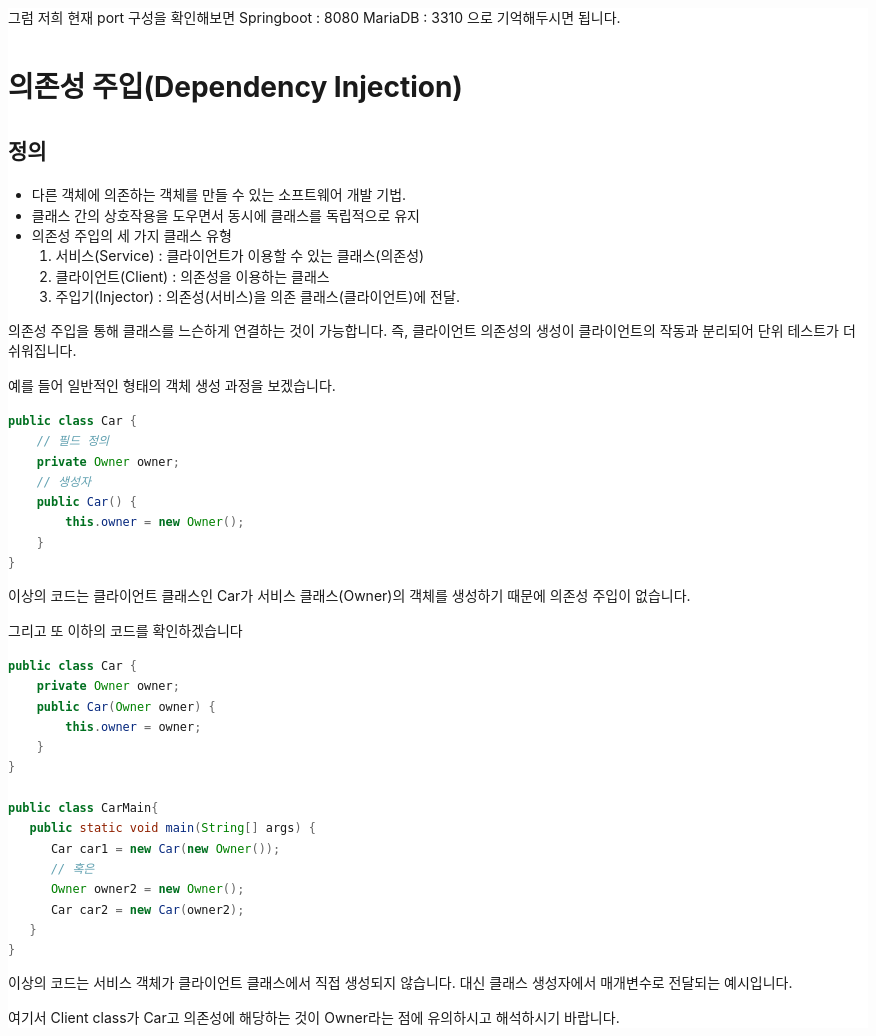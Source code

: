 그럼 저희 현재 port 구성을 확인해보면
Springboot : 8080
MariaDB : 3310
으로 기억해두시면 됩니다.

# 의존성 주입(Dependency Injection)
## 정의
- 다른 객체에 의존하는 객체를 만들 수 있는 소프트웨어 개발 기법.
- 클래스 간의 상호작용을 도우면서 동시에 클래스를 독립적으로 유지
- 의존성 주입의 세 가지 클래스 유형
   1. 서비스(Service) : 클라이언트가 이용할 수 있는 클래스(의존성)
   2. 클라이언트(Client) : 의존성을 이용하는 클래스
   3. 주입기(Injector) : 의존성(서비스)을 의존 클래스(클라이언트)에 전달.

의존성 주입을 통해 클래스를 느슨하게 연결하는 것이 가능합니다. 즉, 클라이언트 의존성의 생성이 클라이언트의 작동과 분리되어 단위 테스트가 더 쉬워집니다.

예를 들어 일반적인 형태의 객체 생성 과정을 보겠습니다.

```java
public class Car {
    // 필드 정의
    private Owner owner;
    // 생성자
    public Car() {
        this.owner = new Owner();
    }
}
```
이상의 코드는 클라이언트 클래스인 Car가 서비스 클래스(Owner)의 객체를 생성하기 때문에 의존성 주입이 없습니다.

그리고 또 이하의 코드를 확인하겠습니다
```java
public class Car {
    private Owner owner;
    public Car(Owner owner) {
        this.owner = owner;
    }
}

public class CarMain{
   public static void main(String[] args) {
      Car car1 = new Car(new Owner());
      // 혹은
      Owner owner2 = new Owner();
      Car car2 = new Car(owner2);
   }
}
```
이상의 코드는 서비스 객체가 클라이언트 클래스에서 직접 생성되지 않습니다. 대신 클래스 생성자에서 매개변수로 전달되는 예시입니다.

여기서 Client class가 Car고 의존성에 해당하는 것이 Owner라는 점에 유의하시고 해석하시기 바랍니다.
━━━━
▶ Assigned task
All lines from the one with "3. 주입기(Injector) : 의존성(서비스)을" to the end of the records must be set down exactly. Skip every line before it.

▶ Response area
   3. 주입기(Injector) : 의존성(서비스)을 의존 클래스(클라이언트)에 전달.

의존성 주입을 통해 클래스를 느슨하게 연결하는 것이 가능합니다. 즉, 클라이언트 의존성의 생성이 클라이언트의 작동과 분리되어 단위 테스트가 더 쉬워집니다.

예를 들어 일반적인 형태의 객체 생성 과정을 보겠습니다.

```java
public class Car {
    // 필드 정의
    private Owner owner;
    // 생성자
    public Car() {
        this.owner = new Owner();
    }
}
```
이상의 코드는 클라이언트 클래스인 Car가 서비스 클래스(Owner)의 객체를 생성하기 때문에 의존성 주입이 없습니다.

그리고 또 이하의 코드를 확인하겠습니다
```java
public class Car {
    private Owner owner;
    public Car(Owner owner) {
        this.owner = owner;
    }
}

public class CarMain{
   public static void main(String[] args) {
      Car car1 = new Car(new Owner());
      // 혹은
      Owner owner2 = new Owner();
      Car car2 = new Car(owner2);
   }
}
```
이상의 코드는 서비스 객체가 클라이언트 클래스에서 직접 생성되지 않습니다. 대신 클래스 생성자에서 매개변수로 전달되는 예시입니다.

여기서 Client class가 Car고 의존성에 해당하는 것이 Owner라는 점에 유의하시고 해석하시기 바랍니다.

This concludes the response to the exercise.